[Stored items from a collection]
((

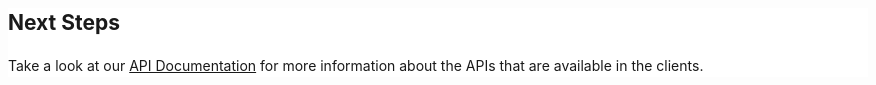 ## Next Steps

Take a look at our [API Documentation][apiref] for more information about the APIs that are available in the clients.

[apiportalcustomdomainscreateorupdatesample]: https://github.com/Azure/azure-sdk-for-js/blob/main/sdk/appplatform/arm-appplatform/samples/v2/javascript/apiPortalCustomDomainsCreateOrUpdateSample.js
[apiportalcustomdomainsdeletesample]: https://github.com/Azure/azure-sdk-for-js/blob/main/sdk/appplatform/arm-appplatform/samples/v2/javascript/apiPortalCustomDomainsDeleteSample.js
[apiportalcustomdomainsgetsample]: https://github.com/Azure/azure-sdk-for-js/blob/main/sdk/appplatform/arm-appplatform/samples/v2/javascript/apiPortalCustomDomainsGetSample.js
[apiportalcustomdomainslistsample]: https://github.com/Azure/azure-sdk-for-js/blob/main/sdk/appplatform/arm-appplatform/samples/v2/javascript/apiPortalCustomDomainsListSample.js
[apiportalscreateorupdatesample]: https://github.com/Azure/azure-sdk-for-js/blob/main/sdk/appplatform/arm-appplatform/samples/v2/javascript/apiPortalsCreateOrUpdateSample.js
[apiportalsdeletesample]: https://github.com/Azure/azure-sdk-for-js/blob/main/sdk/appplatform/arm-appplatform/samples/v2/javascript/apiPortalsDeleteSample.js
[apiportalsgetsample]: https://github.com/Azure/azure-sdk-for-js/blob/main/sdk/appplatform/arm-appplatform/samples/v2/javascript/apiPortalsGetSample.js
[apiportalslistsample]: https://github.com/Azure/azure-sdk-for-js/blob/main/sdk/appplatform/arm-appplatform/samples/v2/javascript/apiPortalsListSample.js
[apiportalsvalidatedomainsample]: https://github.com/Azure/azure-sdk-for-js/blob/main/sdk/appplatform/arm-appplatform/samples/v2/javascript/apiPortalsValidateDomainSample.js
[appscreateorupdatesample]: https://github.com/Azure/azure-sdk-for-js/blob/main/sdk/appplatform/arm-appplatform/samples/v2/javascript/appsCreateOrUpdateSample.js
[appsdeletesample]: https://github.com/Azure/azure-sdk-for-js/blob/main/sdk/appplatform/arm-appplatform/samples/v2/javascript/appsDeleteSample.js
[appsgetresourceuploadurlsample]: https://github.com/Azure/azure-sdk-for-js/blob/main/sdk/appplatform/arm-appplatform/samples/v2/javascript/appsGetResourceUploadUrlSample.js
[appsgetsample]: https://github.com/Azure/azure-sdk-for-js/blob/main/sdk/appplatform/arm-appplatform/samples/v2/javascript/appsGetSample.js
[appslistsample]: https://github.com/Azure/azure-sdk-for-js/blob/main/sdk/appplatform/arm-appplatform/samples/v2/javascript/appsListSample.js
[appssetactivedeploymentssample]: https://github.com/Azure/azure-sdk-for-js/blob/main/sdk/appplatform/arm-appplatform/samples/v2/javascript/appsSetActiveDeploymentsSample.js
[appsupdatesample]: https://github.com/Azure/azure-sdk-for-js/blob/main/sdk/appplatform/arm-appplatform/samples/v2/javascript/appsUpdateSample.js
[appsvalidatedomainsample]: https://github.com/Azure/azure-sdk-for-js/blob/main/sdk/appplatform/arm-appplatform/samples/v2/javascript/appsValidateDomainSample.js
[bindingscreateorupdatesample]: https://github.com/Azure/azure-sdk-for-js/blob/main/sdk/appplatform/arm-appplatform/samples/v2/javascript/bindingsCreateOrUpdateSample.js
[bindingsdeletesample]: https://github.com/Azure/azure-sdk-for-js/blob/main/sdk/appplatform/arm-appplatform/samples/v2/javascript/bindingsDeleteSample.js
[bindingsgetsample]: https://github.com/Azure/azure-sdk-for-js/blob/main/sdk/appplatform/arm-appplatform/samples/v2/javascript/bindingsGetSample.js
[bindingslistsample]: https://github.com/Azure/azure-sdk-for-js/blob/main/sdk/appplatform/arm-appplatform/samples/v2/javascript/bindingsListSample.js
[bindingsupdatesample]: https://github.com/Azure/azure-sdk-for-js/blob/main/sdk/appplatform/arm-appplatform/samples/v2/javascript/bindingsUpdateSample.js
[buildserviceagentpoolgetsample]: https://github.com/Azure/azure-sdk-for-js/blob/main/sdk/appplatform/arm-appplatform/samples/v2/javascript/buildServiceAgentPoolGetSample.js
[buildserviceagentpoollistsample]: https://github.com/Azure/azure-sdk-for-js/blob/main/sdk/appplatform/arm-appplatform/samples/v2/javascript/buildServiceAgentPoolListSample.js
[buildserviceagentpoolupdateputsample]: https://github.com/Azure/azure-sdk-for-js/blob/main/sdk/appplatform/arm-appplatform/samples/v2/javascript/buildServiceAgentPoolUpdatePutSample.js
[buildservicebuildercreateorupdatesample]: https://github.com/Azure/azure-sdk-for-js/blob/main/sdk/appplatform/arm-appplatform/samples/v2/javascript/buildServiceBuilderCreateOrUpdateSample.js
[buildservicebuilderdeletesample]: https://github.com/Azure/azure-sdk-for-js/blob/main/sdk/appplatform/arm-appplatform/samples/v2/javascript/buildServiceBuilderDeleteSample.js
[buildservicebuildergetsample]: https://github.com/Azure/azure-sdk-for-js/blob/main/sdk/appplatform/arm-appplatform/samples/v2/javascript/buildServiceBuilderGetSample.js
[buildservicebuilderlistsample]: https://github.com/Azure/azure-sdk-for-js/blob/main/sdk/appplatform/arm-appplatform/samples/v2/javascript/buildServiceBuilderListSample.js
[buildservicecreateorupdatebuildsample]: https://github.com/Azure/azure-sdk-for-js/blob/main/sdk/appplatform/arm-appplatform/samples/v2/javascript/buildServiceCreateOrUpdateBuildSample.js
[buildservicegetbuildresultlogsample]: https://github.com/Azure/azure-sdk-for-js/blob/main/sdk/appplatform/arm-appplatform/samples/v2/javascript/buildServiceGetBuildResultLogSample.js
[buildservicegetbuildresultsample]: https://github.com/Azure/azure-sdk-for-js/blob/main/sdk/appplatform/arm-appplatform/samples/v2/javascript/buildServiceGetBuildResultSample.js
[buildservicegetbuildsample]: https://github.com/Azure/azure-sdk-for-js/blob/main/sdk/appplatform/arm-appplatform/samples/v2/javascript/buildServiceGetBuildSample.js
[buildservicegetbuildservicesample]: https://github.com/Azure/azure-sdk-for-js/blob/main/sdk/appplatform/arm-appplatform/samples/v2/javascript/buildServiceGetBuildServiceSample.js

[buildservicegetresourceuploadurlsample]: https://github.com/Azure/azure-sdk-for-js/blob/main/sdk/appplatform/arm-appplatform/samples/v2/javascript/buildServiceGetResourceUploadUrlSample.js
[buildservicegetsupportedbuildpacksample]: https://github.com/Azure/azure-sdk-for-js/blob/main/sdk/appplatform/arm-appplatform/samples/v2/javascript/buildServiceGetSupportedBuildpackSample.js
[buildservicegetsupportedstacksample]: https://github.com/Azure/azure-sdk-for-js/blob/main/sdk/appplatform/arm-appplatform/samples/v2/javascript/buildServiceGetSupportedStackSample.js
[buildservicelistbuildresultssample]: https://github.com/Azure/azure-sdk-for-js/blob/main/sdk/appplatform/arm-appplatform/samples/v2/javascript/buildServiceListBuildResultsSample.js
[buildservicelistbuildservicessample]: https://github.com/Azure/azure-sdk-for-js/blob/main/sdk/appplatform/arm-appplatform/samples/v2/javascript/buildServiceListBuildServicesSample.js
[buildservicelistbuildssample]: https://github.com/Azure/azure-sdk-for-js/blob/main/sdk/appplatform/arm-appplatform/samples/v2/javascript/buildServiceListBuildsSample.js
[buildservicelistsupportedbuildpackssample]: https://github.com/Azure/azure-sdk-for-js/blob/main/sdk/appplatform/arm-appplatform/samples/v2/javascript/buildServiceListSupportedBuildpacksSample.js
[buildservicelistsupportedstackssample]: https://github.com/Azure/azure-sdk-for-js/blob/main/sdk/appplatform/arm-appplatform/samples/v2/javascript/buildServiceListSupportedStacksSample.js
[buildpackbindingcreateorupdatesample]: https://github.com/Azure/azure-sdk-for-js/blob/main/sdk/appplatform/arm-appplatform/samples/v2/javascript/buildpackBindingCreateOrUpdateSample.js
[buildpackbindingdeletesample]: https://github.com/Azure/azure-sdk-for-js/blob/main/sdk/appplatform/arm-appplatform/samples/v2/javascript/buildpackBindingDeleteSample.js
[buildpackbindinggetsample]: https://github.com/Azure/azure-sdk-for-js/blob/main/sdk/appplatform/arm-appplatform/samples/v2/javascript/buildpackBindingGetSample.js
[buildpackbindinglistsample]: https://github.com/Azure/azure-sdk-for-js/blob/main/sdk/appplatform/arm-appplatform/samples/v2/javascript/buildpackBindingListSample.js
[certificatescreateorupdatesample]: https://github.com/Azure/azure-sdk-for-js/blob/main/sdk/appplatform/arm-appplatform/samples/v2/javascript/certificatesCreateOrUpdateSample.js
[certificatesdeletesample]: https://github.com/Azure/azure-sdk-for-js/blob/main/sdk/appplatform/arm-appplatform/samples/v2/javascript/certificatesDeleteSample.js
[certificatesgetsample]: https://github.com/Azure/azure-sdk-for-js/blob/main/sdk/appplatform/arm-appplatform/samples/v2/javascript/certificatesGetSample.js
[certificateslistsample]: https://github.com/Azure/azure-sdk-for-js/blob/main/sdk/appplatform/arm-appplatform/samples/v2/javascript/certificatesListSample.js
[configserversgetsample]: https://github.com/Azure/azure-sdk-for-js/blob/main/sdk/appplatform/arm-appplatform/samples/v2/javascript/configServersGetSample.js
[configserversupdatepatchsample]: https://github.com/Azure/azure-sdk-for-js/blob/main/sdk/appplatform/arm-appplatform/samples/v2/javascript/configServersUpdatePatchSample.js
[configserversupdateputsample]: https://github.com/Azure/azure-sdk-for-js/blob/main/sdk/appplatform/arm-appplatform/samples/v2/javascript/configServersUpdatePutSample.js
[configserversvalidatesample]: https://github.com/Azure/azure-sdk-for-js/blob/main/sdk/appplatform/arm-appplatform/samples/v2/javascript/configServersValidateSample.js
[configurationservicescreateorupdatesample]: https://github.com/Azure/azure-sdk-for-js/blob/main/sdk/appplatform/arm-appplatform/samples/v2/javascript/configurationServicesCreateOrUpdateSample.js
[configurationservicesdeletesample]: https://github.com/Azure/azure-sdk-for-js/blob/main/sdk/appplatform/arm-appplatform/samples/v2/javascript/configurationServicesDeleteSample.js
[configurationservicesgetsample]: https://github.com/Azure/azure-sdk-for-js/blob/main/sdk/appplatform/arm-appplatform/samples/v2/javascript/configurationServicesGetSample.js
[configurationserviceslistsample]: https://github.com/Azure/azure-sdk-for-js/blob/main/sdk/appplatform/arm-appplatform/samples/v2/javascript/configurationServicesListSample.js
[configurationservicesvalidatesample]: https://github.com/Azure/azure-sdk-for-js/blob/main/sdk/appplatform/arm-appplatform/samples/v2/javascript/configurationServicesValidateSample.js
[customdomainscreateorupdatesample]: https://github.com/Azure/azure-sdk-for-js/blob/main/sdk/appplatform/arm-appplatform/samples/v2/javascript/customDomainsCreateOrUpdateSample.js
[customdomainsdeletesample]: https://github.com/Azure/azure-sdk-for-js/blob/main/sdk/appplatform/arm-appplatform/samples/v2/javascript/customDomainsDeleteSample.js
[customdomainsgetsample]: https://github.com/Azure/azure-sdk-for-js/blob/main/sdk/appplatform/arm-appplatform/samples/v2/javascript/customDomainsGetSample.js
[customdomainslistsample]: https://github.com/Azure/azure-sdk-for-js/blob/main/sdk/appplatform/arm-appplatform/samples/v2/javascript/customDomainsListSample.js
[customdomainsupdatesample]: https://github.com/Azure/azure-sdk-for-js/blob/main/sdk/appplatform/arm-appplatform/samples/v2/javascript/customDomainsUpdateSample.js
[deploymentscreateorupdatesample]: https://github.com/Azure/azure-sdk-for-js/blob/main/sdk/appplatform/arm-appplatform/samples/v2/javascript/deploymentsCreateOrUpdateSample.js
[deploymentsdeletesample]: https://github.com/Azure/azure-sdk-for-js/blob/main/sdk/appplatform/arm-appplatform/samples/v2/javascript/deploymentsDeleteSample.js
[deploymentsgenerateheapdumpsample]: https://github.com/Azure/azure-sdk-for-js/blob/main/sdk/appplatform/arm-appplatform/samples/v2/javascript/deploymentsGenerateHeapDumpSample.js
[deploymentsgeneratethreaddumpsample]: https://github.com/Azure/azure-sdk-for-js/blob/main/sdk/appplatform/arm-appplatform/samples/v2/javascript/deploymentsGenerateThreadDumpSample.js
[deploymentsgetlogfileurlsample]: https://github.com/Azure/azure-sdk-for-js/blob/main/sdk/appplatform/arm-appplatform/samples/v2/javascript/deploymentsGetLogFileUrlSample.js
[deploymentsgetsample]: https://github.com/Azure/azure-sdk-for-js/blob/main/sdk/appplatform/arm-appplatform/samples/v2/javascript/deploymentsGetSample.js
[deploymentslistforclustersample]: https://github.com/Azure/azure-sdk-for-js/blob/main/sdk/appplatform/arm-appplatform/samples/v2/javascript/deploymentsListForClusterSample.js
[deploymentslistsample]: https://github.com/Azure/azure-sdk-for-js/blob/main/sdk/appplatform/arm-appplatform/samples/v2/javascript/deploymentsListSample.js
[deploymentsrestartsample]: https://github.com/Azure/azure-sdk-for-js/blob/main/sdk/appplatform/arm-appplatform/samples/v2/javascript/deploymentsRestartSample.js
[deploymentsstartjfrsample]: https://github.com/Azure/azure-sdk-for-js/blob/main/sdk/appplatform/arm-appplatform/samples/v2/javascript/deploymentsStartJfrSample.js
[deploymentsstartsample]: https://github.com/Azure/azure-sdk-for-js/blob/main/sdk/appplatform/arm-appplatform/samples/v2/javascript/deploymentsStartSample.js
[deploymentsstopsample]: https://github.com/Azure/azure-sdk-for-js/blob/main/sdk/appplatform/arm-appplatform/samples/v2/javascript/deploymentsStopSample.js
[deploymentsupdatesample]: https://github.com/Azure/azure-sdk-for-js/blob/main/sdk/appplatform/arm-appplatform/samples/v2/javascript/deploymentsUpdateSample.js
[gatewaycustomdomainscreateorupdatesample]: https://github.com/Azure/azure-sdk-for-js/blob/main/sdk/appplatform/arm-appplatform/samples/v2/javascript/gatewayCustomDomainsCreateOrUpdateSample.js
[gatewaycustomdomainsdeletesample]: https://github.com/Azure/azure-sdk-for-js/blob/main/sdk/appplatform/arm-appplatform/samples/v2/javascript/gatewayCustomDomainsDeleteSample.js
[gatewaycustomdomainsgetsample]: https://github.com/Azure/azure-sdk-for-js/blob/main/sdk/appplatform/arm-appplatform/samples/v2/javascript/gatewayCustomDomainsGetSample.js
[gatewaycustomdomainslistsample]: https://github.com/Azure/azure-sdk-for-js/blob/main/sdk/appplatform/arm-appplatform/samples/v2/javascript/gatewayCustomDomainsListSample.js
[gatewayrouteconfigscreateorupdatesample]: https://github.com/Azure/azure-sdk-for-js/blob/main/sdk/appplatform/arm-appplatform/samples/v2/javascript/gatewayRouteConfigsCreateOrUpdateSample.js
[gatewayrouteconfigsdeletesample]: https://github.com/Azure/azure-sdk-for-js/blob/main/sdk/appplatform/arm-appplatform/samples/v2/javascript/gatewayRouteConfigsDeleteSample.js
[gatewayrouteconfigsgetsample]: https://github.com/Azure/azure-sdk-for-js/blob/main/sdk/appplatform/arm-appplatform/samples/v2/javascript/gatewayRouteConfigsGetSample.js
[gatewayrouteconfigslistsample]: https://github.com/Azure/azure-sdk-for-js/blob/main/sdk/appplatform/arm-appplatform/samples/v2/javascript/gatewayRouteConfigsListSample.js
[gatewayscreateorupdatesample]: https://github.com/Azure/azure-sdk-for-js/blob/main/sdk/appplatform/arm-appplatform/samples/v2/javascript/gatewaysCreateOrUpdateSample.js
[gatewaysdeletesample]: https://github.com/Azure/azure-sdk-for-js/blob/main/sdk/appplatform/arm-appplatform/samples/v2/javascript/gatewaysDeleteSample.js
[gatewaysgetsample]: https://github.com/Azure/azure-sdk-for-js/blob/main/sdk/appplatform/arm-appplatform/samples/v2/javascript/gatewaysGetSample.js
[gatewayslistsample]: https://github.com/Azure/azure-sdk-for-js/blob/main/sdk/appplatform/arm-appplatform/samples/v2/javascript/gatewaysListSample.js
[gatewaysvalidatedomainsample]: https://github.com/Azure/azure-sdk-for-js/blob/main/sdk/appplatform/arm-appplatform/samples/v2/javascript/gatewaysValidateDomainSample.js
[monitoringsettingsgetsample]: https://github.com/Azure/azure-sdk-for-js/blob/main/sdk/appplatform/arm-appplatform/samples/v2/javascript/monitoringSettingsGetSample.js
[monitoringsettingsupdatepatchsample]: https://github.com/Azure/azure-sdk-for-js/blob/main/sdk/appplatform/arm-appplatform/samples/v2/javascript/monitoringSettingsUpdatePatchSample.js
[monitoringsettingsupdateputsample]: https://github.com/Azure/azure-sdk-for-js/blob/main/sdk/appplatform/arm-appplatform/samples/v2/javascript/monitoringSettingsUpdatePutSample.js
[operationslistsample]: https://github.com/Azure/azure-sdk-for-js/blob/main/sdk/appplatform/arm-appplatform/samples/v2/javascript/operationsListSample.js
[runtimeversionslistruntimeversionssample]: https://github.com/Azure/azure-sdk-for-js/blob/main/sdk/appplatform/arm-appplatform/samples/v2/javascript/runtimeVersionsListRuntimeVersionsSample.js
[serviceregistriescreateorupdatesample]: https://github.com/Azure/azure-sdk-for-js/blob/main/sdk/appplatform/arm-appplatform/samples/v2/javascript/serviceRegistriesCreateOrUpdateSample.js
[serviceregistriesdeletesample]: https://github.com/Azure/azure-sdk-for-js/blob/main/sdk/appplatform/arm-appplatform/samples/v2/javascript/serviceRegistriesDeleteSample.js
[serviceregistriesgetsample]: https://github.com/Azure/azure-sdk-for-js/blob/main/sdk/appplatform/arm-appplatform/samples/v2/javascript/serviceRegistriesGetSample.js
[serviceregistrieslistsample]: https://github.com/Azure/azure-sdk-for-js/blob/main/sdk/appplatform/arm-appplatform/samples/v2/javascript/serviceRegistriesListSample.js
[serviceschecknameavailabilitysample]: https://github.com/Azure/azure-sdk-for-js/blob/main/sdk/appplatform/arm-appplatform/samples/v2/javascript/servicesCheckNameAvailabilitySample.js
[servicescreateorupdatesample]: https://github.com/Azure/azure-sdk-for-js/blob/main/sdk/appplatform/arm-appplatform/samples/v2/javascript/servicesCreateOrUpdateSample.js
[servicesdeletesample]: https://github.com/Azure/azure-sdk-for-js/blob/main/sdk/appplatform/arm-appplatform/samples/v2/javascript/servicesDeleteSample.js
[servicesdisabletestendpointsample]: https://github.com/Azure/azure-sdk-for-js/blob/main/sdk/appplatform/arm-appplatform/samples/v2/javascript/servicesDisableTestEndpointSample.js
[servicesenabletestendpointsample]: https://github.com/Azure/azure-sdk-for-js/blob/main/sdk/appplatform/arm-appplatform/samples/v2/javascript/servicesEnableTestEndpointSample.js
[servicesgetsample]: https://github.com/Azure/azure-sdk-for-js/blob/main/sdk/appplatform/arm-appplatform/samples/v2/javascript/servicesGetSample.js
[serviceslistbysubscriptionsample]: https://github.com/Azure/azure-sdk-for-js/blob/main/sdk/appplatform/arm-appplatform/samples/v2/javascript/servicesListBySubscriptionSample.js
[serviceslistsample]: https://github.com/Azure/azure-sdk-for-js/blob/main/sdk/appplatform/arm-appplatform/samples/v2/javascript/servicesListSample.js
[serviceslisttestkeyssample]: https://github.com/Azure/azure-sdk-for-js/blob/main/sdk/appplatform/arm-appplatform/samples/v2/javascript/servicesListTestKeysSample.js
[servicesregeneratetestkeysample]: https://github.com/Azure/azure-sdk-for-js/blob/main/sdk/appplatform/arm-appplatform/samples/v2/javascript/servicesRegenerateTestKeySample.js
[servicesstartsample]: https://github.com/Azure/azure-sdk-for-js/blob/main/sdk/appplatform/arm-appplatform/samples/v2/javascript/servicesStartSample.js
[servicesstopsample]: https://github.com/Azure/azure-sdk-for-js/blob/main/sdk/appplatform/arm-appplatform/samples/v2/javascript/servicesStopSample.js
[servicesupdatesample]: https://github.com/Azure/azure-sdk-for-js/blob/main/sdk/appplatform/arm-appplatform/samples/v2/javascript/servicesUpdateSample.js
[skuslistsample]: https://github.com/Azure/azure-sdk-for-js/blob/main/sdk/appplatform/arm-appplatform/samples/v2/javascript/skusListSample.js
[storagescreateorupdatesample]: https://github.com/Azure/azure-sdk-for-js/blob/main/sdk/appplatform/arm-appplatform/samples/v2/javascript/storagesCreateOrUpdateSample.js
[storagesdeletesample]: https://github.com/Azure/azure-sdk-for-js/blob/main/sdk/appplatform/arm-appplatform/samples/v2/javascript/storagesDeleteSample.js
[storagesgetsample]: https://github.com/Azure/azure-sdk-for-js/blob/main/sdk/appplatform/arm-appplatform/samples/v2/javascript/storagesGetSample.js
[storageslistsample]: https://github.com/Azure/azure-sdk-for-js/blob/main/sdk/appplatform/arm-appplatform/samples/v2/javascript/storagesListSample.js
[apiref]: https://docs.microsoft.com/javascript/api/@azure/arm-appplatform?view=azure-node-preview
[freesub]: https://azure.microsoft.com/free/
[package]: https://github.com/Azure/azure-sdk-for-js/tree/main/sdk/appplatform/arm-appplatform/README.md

))

• Exercise objective
What this exercise asks for is every line of the data above with the word "microsoft".

• Expected output
[apiref]: https://docs.microsoft.com/javascript/api/@azure/arm-appplatform?view=azure-node-preview
[freesub]: https://azure.microsoft.com/free/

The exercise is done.